Bengals president Mike Brown has no plans to trade Carson Palmer by Tuesday's NFL trading deadline, has no long-range agenda concerning his former franchise quarterback, and believes rookie Andy Dalton is the man for the future.
The next available window to deal Palmer after Oct. 18 is next March at the start of the new league year.
"It would be an option to trade any player, but we have not looked that far ahead," Brown said of trading Palmer before the 2012 draft. "I'm not focused on it."
Brown told Bengals.com and The Cincinnati Enquirer Thursday that it is unlikely the Bengals are going to make a trade by Tuesday.
"There are none discussed or processed as we speak," he said. "I've had my say on it. That's all there is to say."
Which means the Bengals still continue to consider Palmer as a retired player. Brown also considers Dalton next in line after being impressed with poise he says he hasn't seen from some good quarterbacks until their third season or so.
"He's our quarterback now and doing very well," Brown said. "I'm pleased with how he's doing and I think he can be the guy here."
NOT SO FINE: It turned out to be the most expensive football Bengals running back Bernard Scott ever bought. And he never got to keep it.
Scott says he's been fined $5,000 for throwing the ball into the stands in Jacksonville after he scored the winning touchdown Sunday on a two-yard run. He was aiming for his family in the upper deck and came up a little short in more ways than one.
"If I knew it was a fine, I never would have done it," Scott said. "That's a lot of money."
It didn't reach his family, but Scott says a Jacksonville fan threw it back on the field, but he didn't get it back. Maybe he can make that part of the appeal process.
"Have to appeal it," Scott said. "It's worth a shot."
GRESH RECALL: Speaking of Palmer, tight end Jermaine Gresham's massive rookie season could be summed in about 13 minutes. It was last year against the Colts when he caught nine balls in the fourth quarter, including a 19-yard touchdown from Palmer that cut the Indy lead to 23-17 and forced a successful onside kick.

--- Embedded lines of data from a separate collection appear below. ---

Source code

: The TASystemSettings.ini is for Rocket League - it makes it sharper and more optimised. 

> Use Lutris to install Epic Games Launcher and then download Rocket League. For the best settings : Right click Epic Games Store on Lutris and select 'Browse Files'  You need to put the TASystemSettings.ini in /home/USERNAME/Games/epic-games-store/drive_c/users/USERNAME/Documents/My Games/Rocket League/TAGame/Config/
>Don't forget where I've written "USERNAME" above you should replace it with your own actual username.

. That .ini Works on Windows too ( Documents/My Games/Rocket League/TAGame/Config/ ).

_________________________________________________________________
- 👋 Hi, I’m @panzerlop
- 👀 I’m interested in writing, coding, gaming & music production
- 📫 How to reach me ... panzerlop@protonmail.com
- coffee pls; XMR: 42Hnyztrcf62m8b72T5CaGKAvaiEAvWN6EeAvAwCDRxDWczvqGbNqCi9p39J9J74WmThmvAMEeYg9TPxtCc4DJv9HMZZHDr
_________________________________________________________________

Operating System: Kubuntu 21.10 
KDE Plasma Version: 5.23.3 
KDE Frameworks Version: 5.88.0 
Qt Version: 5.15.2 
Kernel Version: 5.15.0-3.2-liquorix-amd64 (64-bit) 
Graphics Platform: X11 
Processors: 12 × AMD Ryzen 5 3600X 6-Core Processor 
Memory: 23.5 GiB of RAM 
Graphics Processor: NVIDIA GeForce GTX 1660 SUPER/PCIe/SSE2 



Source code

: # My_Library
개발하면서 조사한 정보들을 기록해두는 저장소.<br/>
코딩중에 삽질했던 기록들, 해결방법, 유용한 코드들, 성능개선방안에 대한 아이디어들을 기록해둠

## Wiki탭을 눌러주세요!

But he fumbled moments later to seal the loss.
"Highs and lows, no question," Gresham said before Thursday's practice.
He remembers Palmer telling him after the game, "You've got to approach the game like you're going to be the best."
"So I just try to take that to heart," Gresham said, "and prepare in that sense. It definitely pushed me harder just to know I have so much to achieve and I have so far to go. It motivated me to work harder. It was bitter. We lost. That's all that matters is that we didn't pull a win out and it's a game we should have won, so it was tough."
Gresham took it to a big heart. With the Colts looming again, he's coming off huge catches on third and fourth down in the last two fourth-quarter comebacks and is on pace for 10 touchdowns (most ever by a Bengals tight end) and 67 catches, four short of Dan Ross' Bengals record for a tight end.